▸ Records from a collection
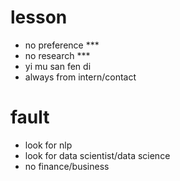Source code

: # lesson   
  * no preference  ***
  * no research    ***
  * yi mu san fen di   
  * always from intern/contact
  
# fault 
  * look for nlp
  * look for data scientist/data science
  * no finance/business
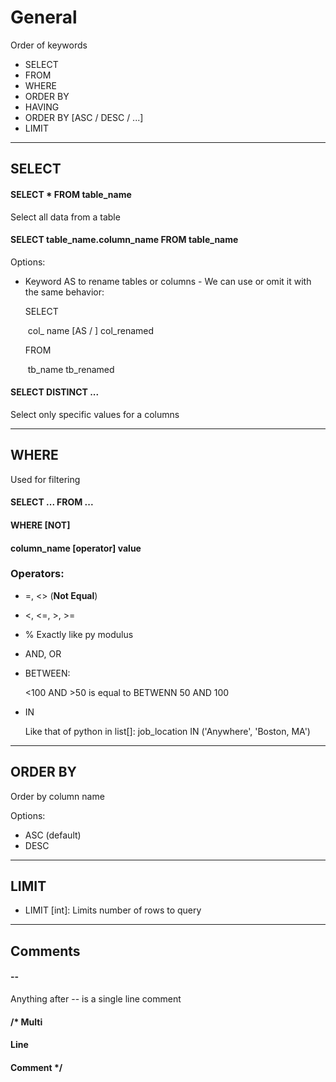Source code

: # General

Order of keywords

- SELECT
- FROM
- WHERE
- ORDER BY
- HAVING
- ORDER BY [ASC / DESC / ...]
- LIMIT



---

## SELECT

#### SELECT * FROM table_name

Select all data from a table

#### SELECT table_name.column_name FROM table_name

Options: 

- Keyword AS to rename tables or columns - We can use or omit it with the same behavior: 

  SELECT 

  ​	col_ name [AS /  ] col_renamed 

  FROM 

  ​	tb_name tb_renamed

  

#### SELECT DISTINCT ...

Select only specific values for a columns

---

## WHERE

Used for filtering

#### SELECT ... FROM ...

#### WHERE [NOT]

#### 	column_name [operator] value

### Operators:

- =, <> (**Not Equal**)

- <, <=, >, >=

- % Exactly like py modulus

- AND, OR

- BETWEEN: 

  <100 AND >50 is equal to BETWENN 50 AND 100

- IN

  Like that of python in list[]: job_location IN ('Anywhere', 'Boston, MA')

---

## ORDER BY

Order by column name

Options:

- ASC (default)
- DESC

---

## LIMIT 

- LIMIT [int]: Limits number of rows to query

---

## Comments

#### --

Anything after -- is a single line comment

#### /* Multi

#### Line 

#### Comment */



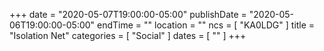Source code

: +++
date = "2020-05-07T19:00:00-05:00"
publishDate = "2020-05-06T19:00:00-05:00"
endTime = ""
location = ""
ncs = [ "KA0LDG" ]
title = "Isolation Net"
categories = [ "Social" ]
dates = [ "" ]
+++
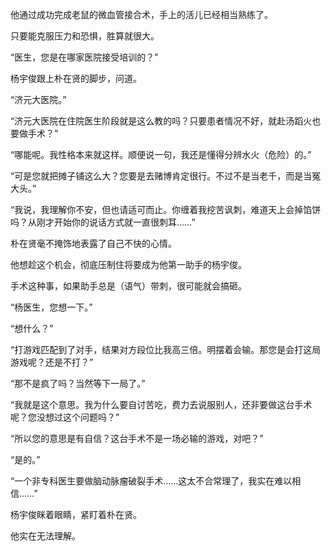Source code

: 他通过成功完成老鼠的微血管接合术，手上的活儿已经相当熟练了。

只要能克服压力和恐惧，胜算就很大。

“医生，您是在哪家医院接受培训的？”

杨宇俊跟上朴在贤的脚步，问道。

“济元大医院。”

“济元大医院在住院医生阶段就是这么教的吗？只要患者情况不好，就赴汤蹈火也要做手术？”

“哪能呢。我性格本来就这样。顺便说一句，我还是懂得分辨水火（危险）的。”

“可是您就把摊子铺这么大？您要是去赌博肯定很行。不过不是当老千，而是当冤大头。”

“我说，我理解你不安，但也请适可而止。你缠着我挖苦讽刺，难道天上会掉馅饼吗？从刚才开始你的说话方式就一直很刺耳……”

朴在贤毫不掩饰地表露了自己不快的心情。

他想趁这个机会，彻底压制住将要成为他第一助手的杨宇俊。

手术这种事，如果助手总是（语气）带刺，很可能就会搞砸。

“杨医生，您想一下。”

“想什么？”

“打游戏匹配到了对手，结果对方段位比我高三倍。明摆着会输。那您是会打这局游戏呢？还是不打？”

“那不是疯了吗？当然等下一局了。”

“我就是这个意思。我为什么要自讨苦吃，费力去说服别人，还非要做这台手术呢？您没想过这个问题吗？”

“所以您的意思是有自信？这台手术不是一场必输的游戏，对吧？”

“是的。”

“一个非专科医生要做脑动脉瘤破裂手术……这太不合常理了，我实在难以相信……”

杨宇俊眯着眼睛，紧盯着朴在贤。

他实在无法理解。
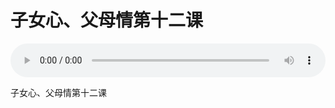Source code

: # 子女心、父母情第十二课 

<audio style="width: 100%;" preload="false" controls controlslist="nodownload"><source src="//cdn.wechat.edu.pl/audio/mp3/old/26050.mp3" type="audio/mpeg">Your browser does not support the audio element.</audio>


<p>子女心、父母情第十二课&nbsp;</p>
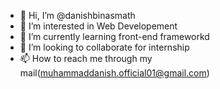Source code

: - 👋 Hi, I’m @danishbinasmath
- 👀 I’m interested in Web Developement
- 🌱 I’m currently learning front-end frameworkd
- 💞️ I’m looking to collaborate for internship
- 📫 How to reach me through my mail(muhammaddanish.official01@gmail.com)


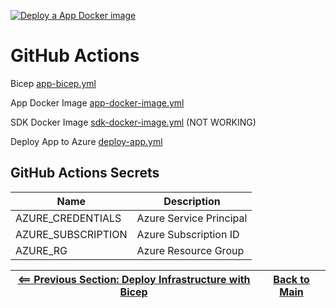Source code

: [![Deploy a App Docker image](https://github.com/glensouza/courtstack-in-azure-demo/actions/workflows/deploy-app.yml/badge.svg)](https://github.com/glensouza/courtstack-in-azure-demo/actions/workflows/deploy-app.yml)

# GitHub Actions

Bicep [app-bicep.yml](../.github/workflows/app-bicep.yml)

App Docker Image [app-docker-image.yml](../.github/workflows/app-docker-image.yml)

SDK Docker Image [sdk-docker-image.yml](../.github/workflows/sdk-docker-image.yml) (NOT WORKING)

Deploy App to Azure [deploy-app.yml](../.github/workflows/deploy-app.yml)

## GitHub Actions Secrets

| Name | Description |
| --- | --- |
| AZURE_CREDENTIALS | Azure Service Principal |
| AZURE_SUBSCRIPTION | Azure Subscription ID |
| AZURE_RG | Azure Resource Group |

| [<== Previous Section: Deploy Infrastructure with Bicep](DeployBicep.md) | [Back to Main](../README.md) |
|--|--|
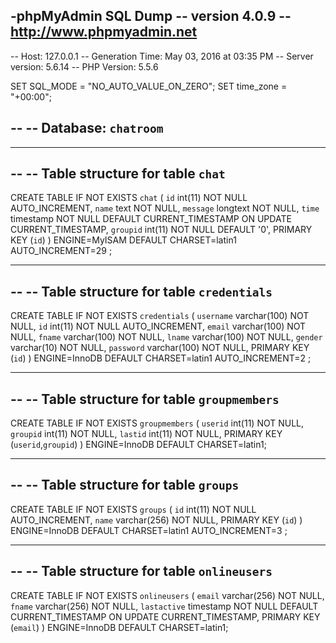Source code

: -phpMyAdmin SQL Dump
-- version 4.0.9
-- http://www.phpmyadmin.net
--
-- Host: 127.0.0.1
-- Generation Time: May 03, 2016 at 03:35 PM
-- Server version: 5.6.14
-- PHP Version: 5.5.6

SET SQL_MODE = "NO_AUTO_VALUE_ON_ZERO";
SET time_zone = "+00:00";

--
-- Database: `chatroom`
--

-- --------------------------------------------------------

--
-- Table structure for table `chat`
--

CREATE TABLE IF NOT EXISTS `chat` (
  `id` int(11) NOT NULL AUTO_INCREMENT,
  `name` text NOT NULL,
  `message` longtext NOT NULL,
  `time` timestamp NOT NULL DEFAULT CURRENT_TIMESTAMP ON UPDATE CURRENT_TIMESTAMP,
  `groupid` int(11) NOT NULL DEFAULT '0',
  PRIMARY KEY (`id`)
) ENGINE=MyISAM  DEFAULT CHARSET=latin1 AUTO_INCREMENT=29 ;

-- --------------------------------------------------------

--
-- Table structure for table `credentials`
--

CREATE TABLE IF NOT EXISTS `credentials` (
  `username` varchar(100) NOT NULL,
  `id` int(11) NOT NULL AUTO_INCREMENT,
  `email` varchar(100) NOT NULL,
  `fname` varchar(100) NOT NULL,
  `lname` varchar(100) NOT NULL,
  `gender` varchar(10) NOT NULL,
  `password` varchar(100) NOT NULL,
  PRIMARY KEY (`id`)
) ENGINE=InnoDB  DEFAULT CHARSET=latin1 AUTO_INCREMENT=2 ;

-- --------------------------------------------------------

--
-- Table structure for table `groupmembers`
--

CREATE TABLE IF NOT EXISTS `groupmembers` (
  `userid` int(11) NOT NULL,
  `groupid` int(11) NOT NULL,
  `lastid` int(11) NOT NULL,
  PRIMARY KEY (`userid`,`groupid`)
) ENGINE=InnoDB DEFAULT CHARSET=latin1;

-- --------------------------------------------------------

--
-- Table structure for table `groups`
--

CREATE TABLE IF NOT EXISTS `groups` (
  `id` int(11) NOT NULL AUTO_INCREMENT,
  `name` varchar(256) NOT NULL,
  PRIMARY KEY (`id`)
) ENGINE=InnoDB  DEFAULT CHARSET=latin1 AUTO_INCREMENT=3 ;

-- --------------------------------------------------------

--
-- Table structure for table `onlineusers`
--

CREATE TABLE IF NOT EXISTS `onlineusers` (
  `email` varchar(256) NOT NULL,
  `fname` varchar(256) NOT NULL,
  `lastactive` timestamp NOT NULL DEFAULT CURRENT_TIMESTAMP ON UPDATE CURRENT_TIMESTAMP,
  PRIMARY KEY (`email`)
) ENGINE=InnoDB DEFAULT CHARSET=latin1;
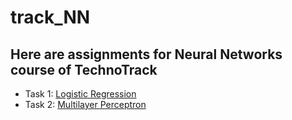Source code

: # track_NN
## Here are assignments for Neural Networks course of TechnoTrack
* Task 1:    [Logistic Regression](https://github.com/BEANefiT/track_NN/blob/master/LogisticRegression/LogisticRegression.ipynb)
* Task 2:    [Multilayer Perceptron](https://github.com/BEANefiT/track_NN/blob/master/MultilayerPerceptron/MultilayerPerceptron.ipynb)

▸ YOUR ASSIGNMENT
Your answer must be the entries written out word for word, without their pictures.

▸ TASK RESULT
Source code

: # lesson   
  * no preference  ***
  * no research    ***
  * yi mu san fen di   
  * always from intern/contact
  
# fault 
  * look for nlp
  * look for data scientist/data science
  * no finance/business
Source code

: # General

Order of keywords

- SELECT
- FROM
- WHERE
- ORDER BY
- HAVING
- ORDER BY [ASC / DESC / ...]
- LIMIT



---

## SELECT

#### SELECT * FROM table_name

Select all data from a table

#### SELECT table_name.column_name FROM table_name

Options: 

- Keyword AS to rename tables or columns - We can use or omit it with the same behavior: 

  SELECT 

  ​	col_ name [AS /  ] col_renamed 

  FROM 

  ​	tb_name tb_renamed

  

#### SELECT DISTINCT ...

Select only specific values for a columns

---

## WHERE

Used for filtering

#### SELECT ... FROM ...

#### WHERE [NOT]

#### 	column_name [operator] value

### Operators:

- =, <> (**Not Equal**)

- <, <=, >, >=

- % Exactly like py modulus

- AND, OR

- BETWEEN: 

  <100 AND >50 is equal to BETWENN 50 AND 100

- IN

  Like that of python in list[]: job_location IN ('Anywhere', 'Boston, MA')

---

## ORDER BY

Order by column name

Options:

- ASC (default)
- DESC

---

## LIMIT 

- LIMIT [int]: Limits number of rows to query

---

## Comments

#### --

Anything after -- is a single line comment

#### /* Multi

#### Line 

#### Comment */



Source code

: +++
date = "2020-05-07T19:00:00-05:00"
publishDate = "2020-05-06T19:00:00-05:00"
endTime = ""
location = ""
ncs = [ "KA0LDG" ]
title = "Isolation Net"
categories = [ "Social" ]
dates = [ "" ]
+++
Source code

: 他通过成功完成老鼠的微血管接合术，手上的活儿已经相当熟练了。

只要能克服压力和恐惧，胜算就很大。

“医生，您是在哪家医院接受培训的？”

杨宇俊跟上朴在贤的脚步，问道。

“济元大医院。”

“济元大医院在住院医生阶段就是这么教的吗？只要患者情况不好，就赴汤蹈火也要做手术？”

“哪能呢。我性格本来就这样。顺便说一句，我还是懂得分辨水火（危险）的。”

“可是您就把摊子铺这么大？您要是去赌博肯定很行。不过不是当老千，而是当冤大头。”

“我说，我理解你不安，但也请适可而止。你缠着我挖苦讽刺，难道天上会掉馅饼吗？从刚才开始你的说话方式就一直很刺耳……”

朴在贤毫不掩饰地表露了自己不快的心情。

他想趁这个机会，彻底压制住将要成为他第一助手的杨宇俊。

手术这种事，如果助手总是（语气）带刺，很可能就会搞砸。

“杨医生，您想一下。”

“想什么？”

“打游戏匹配到了对手，结果对方段位比我高三倍。明摆着会输。那您是会打这局游戏呢？还是不打？”

“那不是疯了吗？当然等下一局了。”

“我就是这个意思。我为什么要自讨苦吃，费力去说服别人，还非要做这台手术呢？您没想过这个问题吗？”

“所以您的意思是有自信？这台手术不是一场必输的游戏，对吧？”

“是的。”

“一个非专科医生要做脑动脉瘤破裂手术……这太不合常理了，我实在难以相信……”

杨宇俊眯着眼睛，紧盯着朴在贤。

他实在无法理解。
Source code

: # 子女心、父母情第十二课 

<audio style="width: 100%;" preload="false" controls controlslist="nodownload"><source src="//cdn.wechat.edu.pl/audio/mp3/old/26050.mp3" type="audio/mpeg">Your browser does not support the audio element.</audio>


<p>子女心、父母情第十二课&nbsp;</p>
Source code

: - 👋 Hi, I’m @danishbinasmath
- 👀 I’m interested in Web Developement
- 🌱 I’m currently learning front-end frameworkd
- 💞️ I’m looking to collaborate for internship
- 📫 How to reach me through my mail(muhammaddanish.official01@gmail.com)


Source code

: [![Deploy a App Docker image](https://github.com/glensouza/courtstack-in-azure-demo/actions/workflows/deploy-app.yml/badge.svg)](https://github.com/glensouza/courtstack-in-azure-demo/actions/workflows/deploy-app.yml)

# GitHub Actions

Bicep [app-bicep.yml](../.github/workflows/app-bicep.yml)

App Docker Image [app-docker-image.yml](../.github/workflows/app-docker-image.yml)

SDK Docker Image [sdk-docker-image.yml](../.github/workflows/sdk-docker-image.yml) (NOT WORKING)

Deploy App to Azure [deploy-app.yml](../.github/workflows/deploy-app.yml)

## GitHub Actions Secrets

| Name | Description |
| --- | --- |
| AZURE_CREDENTIALS | Azure Service Principal |
| AZURE_SUBSCRIPTION | Azure Subscription ID |
| AZURE_RG | Azure Resource Group |

| [<== Previous Section: Deploy Infrastructure with Bicep](DeployBicep.md) | [Back to Main](../README.md) |
|--|--|
Source code

: -phpMyAdmin SQL Dump
-- version 4.0.9
-- http://www.phpmyadmin.net
--
-- Host: 127.0.0.1
-- Generation Time: May 03, 2016 at 03:35 PM
-- Server version: 5.6.14
-- PHP Version: 5.5.6

SET SQL_MODE = "NO_AUTO_VALUE_ON_ZERO";
SET time_zone = "+00:00";

--
-- Database: `chatroom`
--

-- --------------------------------------------------------

--
-- Table structure for table `chat`
--

CREATE TABLE IF NOT EXISTS `chat` (
  `id` int(11) NOT NULL AUTO_INCREMENT,
  `name` text NOT NULL,
  `message` longtext NOT NULL,
  `time` timestamp NOT NULL DEFAULT CURRENT_TIMESTAMP ON UPDATE CURRENT_TIMESTAMP,
  `groupid` int(11) NOT NULL DEFAULT '0',
  PRIMARY KEY (`id`)
) ENGINE=MyISAM  DEFAULT CHARSET=latin1 AUTO_INCREMENT=29 ;

-- --------------------------------------------------------

--
-- Table structure for table `credentials`
--

CREATE TABLE IF NOT EXISTS `credentials` (
  `username` varchar(100) NOT NULL,
  `id` int(11) NOT NULL AUTO_INCREMENT,
  `email` varchar(100) NOT NULL,
  `fname` varchar(100) NOT NULL,
  `lname` varchar(100) NOT NULL,
  `gender` varchar(10) NOT NULL,
  `password` varchar(100) NOT NULL,
  PRIMARY KEY (`id`)
) ENGINE=InnoDB  DEFAULT CHARSET=latin1 AUTO_INCREMENT=2 ;

-- --------------------------------------------------------

--
-- Table structure for table `groupmembers`
--

CREATE TABLE IF NOT EXISTS `groupmembers` (
  `userid` int(11) NOT NULL,
  `groupid` int(11) NOT NULL,
  `lastid` int(11) NOT NULL,
  PRIMARY KEY (`userid`,`groupid`)
) ENGINE=InnoDB DEFAULT CHARSET=latin1;

-- --------------------------------------------------------

--
-- Table structure for table `groups`
--

CREATE TABLE IF NOT EXISTS `groups` (
  `id` int(11) NOT NULL AUTO_INCREMENT,
  `name` varchar(256) NOT NULL,
  PRIMARY KEY (`id`)
) ENGINE=InnoDB  DEFAULT CHARSET=latin1 AUTO_INCREMENT=3 ;

-- --------------------------------------------------------

--
-- Table structure for table `onlineusers`
--

CREATE TABLE IF NOT EXISTS `onlineusers` (
  `email` varchar(256) NOT NULL,
  `fname` varchar(256) NOT NULL,
  `lastactive` timestamp NOT NULL DEFAULT CURRENT_TIMESTAMP ON UPDATE CURRENT_TIMESTAMP,
  PRIMARY KEY (`email`)
) ENGINE=InnoDB DEFAULT CHARSET=latin1;
Source code

: # track_NN
## Here are assignments for Neural Networks course of TechnoTrack
* Task 1:    [Logistic Regression](https://github.com/BEANefiT/track_NN/blob/master/LogisticRegression/LogisticRegression.ipynb)
* Task 2:    [Multilayer Perceptron](https://github.com/BEANefiT/track_NN/blob/master/MultilayerPerceptron/MultilayerPerceptron.ipynb)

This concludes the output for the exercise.